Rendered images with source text
-------------------------
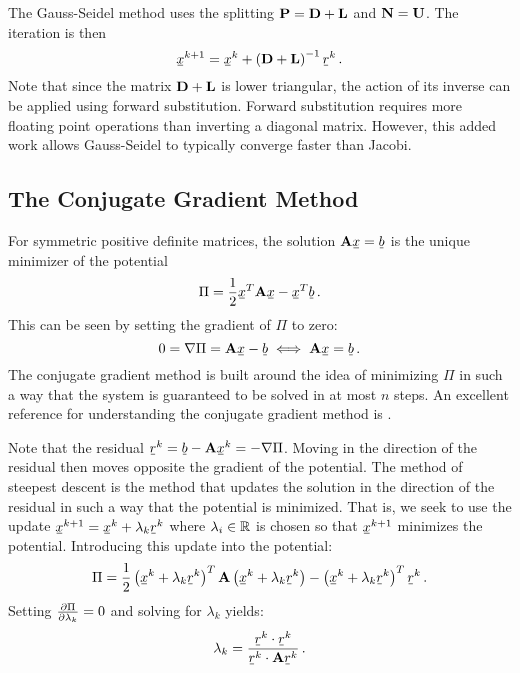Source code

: \documentclass[../doc.tex]{subfiles}
\begin{document}
The Gauss-Seidel method uses the splitting $\boldsymbol{\mathrm{P}} = \boldsymbol{\mathrm{D}} + \boldsymbol{\mathrm{L}}$ and $\boldsymbol{\mathrm{N}} = \boldsymbol{\mathrm{U}}$. The iteration is then 
	\begin{equation}
		\ubar{x}^{k+1} = \ubar{x}^k + \paren{\mat{D} + \mat{L}}^{-1} \ubar{r}^k \,. 
	\end{equation}
Note that since the matrix $\boldsymbol{\mathrm{D}} + \boldsymbol{\mathrm{L}}$ is lower triangular, the action of its inverse can be applied using forward substitution. Forward substitution requires more floating point operations than inverting a diagonal matrix. However, this added work allows Gauss-Seidel to typically converge faster than Jacobi. 

\subsection{The Conjugate Gradient Method}
For symmetric positive definite matrices, the solution $\mat{A}\ubar{x} = \ubar{b}$ is the unique minimizer of the potential 
	\begin{equation}
		\Pi = \frac{1}{2} \ubar{x}^T \mat{A} \ubar{x} - \ubar{x}^T \ubar{b} \,. 
	\end{equation}
This can be seen by setting the gradient of $\Pi$ to zero: 
	\begin{equation}
		0 = \nabla \Pi = \mat{A} \ubar{x} - \ubar{b} \iff \mat{A} \ubar{x} = \ubar{b} \,. 
	\end{equation}
The conjugate gradient method \cite{cg_hs,cgh} is built around the idea of minimizing $\Pi$ in such a way that the system is guaranteed to be solved in at most $n$ steps. An excellent reference for understanding the conjugate gradient method is \textcite{10.5555/865018}. 

Note that the residual $\ubar{r}^k = \ubar{b} - \mat{A}\ubar{x}^k = -\nabla\Pi$. Moving in the direction of the residual then moves opposite the gradient of the potential. The method of steepest descent is the method that updates the solution in the direction of the residual in such a way that the potential is minimized. That is, we seek to use the update $\ubar{x}^{k+1} = \ubar{x}^k + \lambda_k \ubar{r}^k$ where $\lambda_i \in \mathbb{R}$ is chosen so that $\ubar{x}^{k+1}$ minimizes the potential. Introducing this update into the potential: 
	\begin{equation}
		\Pi = \frac{1}{2}\paren{\ubar{x}^k + \lambda_k \ubar{r}^k}^T \mat{A}\paren{\ubar{x}^k + \lambda_k \ubar{r}^k} - \paren{\ubar{x}^k + \lambda_k \ubar{r}^k}^T \ubar{r}^k \,. 
	\end{equation}
Setting $\frac{\partial \Pi}{\partial \lambda_k} = 0$ and solving for $\lambda_k$ yields: 
	\begin{equation}
		\lambda_k = \frac{\ubar{r}^k \cdot \ubar{r}^k}{\ubar{r}^k \cdot \mat{A} \ubar{r}^k} \,. 
	\end{equation}
\end{document}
-------------------------
- _What the task requires_
Find the number of lines in the records that include the word "frac". Write only that number.

- _Answer to this problem_
4